The spots of dust on Kallie Meno's SUV are like little scars. They're a reminder of a morning that needs no reminder whatsoever.
"You can see some of the ash," she said while pointing at her rear window.
On her way to work Tuesday morning, while stopped at a red light, she saw a helicopter take off then dive right over her.
"When you see it go side to side, it looked like something out of a bad movie," she said. "Just looked through my rearview mirror and saw the fire and heard all of the crunching and the noises of it hitting."
All Meno could think to do was open her driver's side door and run, leaving her vehicle parked in the middle of the road.
She had no idea her brush with death was captured and shared on Twitter.
A colleague sent Meno the photo tweet: "The white car was able to drive off."
He asked if it was her vehicle.
"I didn't realize the proximity til I saw the photo," she remembered. "I'm not very religious but it makes you think about those sorts of things."
After Meno moved her vehicle, she parked and told investigators what she saw.
The fire came even closer to another survivor. Richard Newman escaped from his vehicle with heavy burns on nearly a quarter of his body.
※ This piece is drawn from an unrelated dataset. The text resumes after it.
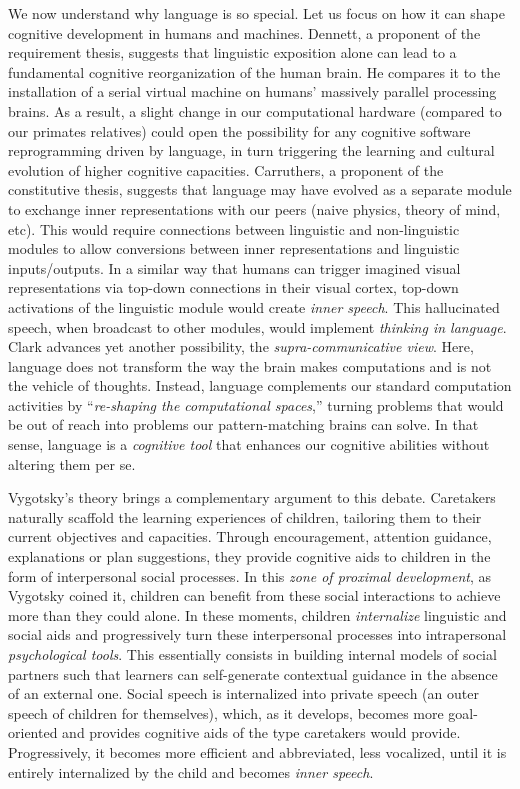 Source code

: We now understand why language is so special. Let us focus on how it can shape cognitive development in humans and machines. Dennett, a proponent of the requirement thesis, suggests that linguistic exposition alone can lead to a fundamental cognitive reorganization of the human brain.\cite{dennett_consciousness_1993} He compares it to the installation of a serial virtual machine on humans' massively parallel processing brains. As a result, a slight change in our computational hardware (\eg compared to our primates relatives) could open the possibility for any cognitive software reprogramming driven by language, in turn triggering the learning and cultural evolution of higher cognitive capacities.
Carruthers, a proponent of the constitutive thesis, suggests that language may have evolved as a separate module to exchange inner representations with our peers (naive physics, theory of mind, etc). This would require connections between linguistic and non-linguistic modules to allow conversions between inner representations and linguistic inputs/outputs. In a similar way that humans can trigger imagined visual representations via top-down connections in their visual cortex, top-down activations of the linguistic module would create \textit{inner speech}. This hallucinated speech, when broadcast to other modules, would implement \textit{thinking in language}.\cite{carruthers1998thinking} Clark advances yet another possibility, the \textit{supra-communicative view}. Here, language does not transform the way the brain makes computations and is not the vehicle of thoughts. Instead, language complements our standard computation activities by ``\textit{re-shaping the computational spaces},'' turning problems that would be out of reach into problems our pattern-matching brains can solve.\cite{carruthers_magic_1998} In that sense, language is a \textit{cognitive tool} that enhances our cognitive abilities without altering them per se. 

Vygotsky's theory brings a complementary argument to this debate. Caretakers naturally scaffold the learning experiences of children, tailoring them to their current objectives and capacities. Through encouragement, attention guidance, explanations or plan suggestions, they provide cognitive aids to children in the form of interpersonal social processes.\cite{vygotsky_thought_1934} In this \textit{zone of proximal development}, as Vygotsky coined it, children can benefit from these social interactions to achieve more than they could alone. In these moments, children \textit{internalize} linguistic and social aids and progressively turn these interpersonal processes into intrapersonal \textit{psychological tools}.\cite{vygotsky_thought_1934}	 This essentially consists in building internal models of social partners such that learners can self-generate contextual guidance in the absence of an external one. Social speech is internalized into private speech (an outer speech of children for themselves), which, as it develops, becomes more goal-oriented and provides cognitive aids of the type caretakers would provide.\cite{vygotsky_thought_1934,berk_why_1994} Progressively, it becomes more efficient and abbreviated, less vocalized, until it is entirely internalized by the child and becomes \textit{inner speech}.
King County Executive Dow Constantine sent KING 5 this statement about Newman:
"As a part-time employee at Public Health, Richard is a true public servant, helping us combat disease by doing HIV testing in our community. Richard is highly-regarded and deeply valued by his teammates and managers in our HIV/STD program. I send my heartfelt wishes to Richard and his loved ones on his road to recovery."
Meno admits, what it means to survive hasn't fully sunk in yet. She only knows that one morning has forever changed the route she'll take to get to work, and what she'll think about on her way .
"It really is life-altering and makes you thing about everything," she said. "It's a great reminder of how precious life is."